[ofw] RE: NetworkDirect over WinVerbs

Sean Hefty sean.hefty at intel.com
Tue Feb 10 16:55:48 PST 2009


>> The error code can change, but the time out of the DREQ does indicate
>> that a disconnect message was not received from the remote side.
>
>TIMEOUT to me means try again, you might have better luck.  I think in this
>case, a DREQ timeout means the other side is toast, and is really more like a
>successful disconnect.

To me, if the operation includes retries, timeout indicates a failure.  This is
not the same as a successful disconnect, since you can't determine what has
failed.  It could be a switch or router that's causing the problem and not the
remote system.

>In the case where you have both sides handshaking to disconnect, you *will* run
>into issues where one side receives the last message, processes it, and moves
>the QP to error before the sender's HW has received the ACK from the receiver's
>HW.  When you move the QP to error, the HW stops generating ACKs/retries/etc
>for that QP, leaving the sender to timeout (which it eventually does) and the
>send completes in error (retry exceeded.)
>
>Not at all what an app would expect, but that's what the HW does.
>
>So the QP transition to error needs to happen after the IB-level disconnection
>happens.
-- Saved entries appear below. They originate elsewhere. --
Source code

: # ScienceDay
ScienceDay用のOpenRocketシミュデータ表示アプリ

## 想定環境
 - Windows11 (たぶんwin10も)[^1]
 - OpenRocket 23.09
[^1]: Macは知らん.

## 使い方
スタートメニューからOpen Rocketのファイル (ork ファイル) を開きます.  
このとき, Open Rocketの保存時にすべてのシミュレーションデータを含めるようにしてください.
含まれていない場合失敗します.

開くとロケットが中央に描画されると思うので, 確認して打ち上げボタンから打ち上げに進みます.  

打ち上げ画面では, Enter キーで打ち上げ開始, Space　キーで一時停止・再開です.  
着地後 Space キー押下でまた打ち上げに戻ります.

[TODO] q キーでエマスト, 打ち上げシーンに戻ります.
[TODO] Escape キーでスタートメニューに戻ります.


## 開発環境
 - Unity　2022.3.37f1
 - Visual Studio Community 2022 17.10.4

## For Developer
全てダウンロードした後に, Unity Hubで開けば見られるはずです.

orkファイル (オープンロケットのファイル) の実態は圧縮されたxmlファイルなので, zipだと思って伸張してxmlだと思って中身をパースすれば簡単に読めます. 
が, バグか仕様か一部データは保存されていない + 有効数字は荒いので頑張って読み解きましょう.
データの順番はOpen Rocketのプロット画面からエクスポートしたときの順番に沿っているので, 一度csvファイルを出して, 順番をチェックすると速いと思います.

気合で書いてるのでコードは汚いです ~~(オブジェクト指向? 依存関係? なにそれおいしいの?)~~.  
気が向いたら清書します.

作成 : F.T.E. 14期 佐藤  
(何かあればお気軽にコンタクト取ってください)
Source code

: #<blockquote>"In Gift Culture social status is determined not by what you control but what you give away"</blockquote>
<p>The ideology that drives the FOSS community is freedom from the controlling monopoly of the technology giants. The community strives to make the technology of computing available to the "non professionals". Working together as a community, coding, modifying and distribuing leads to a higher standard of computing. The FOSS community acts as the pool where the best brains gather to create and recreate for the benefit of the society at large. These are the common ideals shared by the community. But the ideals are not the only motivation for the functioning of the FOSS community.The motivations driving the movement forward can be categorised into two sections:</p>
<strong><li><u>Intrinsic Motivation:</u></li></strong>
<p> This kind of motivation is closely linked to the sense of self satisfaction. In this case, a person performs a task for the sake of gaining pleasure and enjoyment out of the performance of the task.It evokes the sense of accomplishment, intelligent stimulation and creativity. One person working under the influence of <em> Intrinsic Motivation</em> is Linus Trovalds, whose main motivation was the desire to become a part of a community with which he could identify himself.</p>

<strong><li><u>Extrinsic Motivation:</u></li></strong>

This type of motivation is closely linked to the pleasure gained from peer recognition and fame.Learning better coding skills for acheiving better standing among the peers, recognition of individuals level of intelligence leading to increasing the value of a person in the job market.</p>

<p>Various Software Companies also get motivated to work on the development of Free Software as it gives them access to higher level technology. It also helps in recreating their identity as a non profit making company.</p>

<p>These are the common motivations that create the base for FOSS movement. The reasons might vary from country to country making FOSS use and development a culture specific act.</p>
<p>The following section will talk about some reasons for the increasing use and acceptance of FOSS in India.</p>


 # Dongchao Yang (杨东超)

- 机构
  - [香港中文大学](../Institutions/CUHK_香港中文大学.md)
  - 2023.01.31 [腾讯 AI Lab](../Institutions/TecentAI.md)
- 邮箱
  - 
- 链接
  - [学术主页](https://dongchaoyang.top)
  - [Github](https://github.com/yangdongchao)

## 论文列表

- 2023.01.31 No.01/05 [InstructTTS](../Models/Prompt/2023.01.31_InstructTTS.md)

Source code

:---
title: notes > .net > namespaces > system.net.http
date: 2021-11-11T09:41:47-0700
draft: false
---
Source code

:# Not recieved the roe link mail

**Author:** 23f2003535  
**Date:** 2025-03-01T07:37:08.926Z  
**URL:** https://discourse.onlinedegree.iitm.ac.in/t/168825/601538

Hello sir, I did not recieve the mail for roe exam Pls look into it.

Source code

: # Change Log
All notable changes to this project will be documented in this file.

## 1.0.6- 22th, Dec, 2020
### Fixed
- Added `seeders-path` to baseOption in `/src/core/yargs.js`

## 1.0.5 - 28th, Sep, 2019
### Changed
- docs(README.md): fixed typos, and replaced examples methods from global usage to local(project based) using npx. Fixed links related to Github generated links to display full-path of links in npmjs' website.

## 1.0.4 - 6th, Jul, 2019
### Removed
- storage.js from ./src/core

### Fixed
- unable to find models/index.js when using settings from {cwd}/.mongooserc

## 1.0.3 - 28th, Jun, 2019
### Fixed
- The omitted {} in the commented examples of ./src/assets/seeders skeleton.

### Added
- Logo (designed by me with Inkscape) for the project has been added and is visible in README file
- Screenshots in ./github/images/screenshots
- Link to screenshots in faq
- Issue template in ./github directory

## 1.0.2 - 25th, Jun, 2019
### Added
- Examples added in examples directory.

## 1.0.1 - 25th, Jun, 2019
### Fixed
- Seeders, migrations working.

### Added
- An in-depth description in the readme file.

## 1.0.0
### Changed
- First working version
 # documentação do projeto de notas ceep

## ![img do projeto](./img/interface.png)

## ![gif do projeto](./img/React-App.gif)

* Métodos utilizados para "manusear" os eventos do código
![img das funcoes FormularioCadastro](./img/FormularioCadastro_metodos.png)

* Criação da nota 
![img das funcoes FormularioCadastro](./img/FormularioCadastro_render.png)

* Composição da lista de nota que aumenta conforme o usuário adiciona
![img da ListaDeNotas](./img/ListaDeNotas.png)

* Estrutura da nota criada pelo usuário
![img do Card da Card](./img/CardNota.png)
Sure, you could add an arbitrary delay and hope things would work, but
>the disconnect handshake at the HW level allows things to tear down politely -
>the client on each side can be expected to not call Disconnect until all sends
>have completed locally.  This can delay the DREP (and thus the QP transition at
>the sender) properly.

See the 2-army problem.  How would you expect this to operate over TCP, where
disconnect messages are exchanged in-band?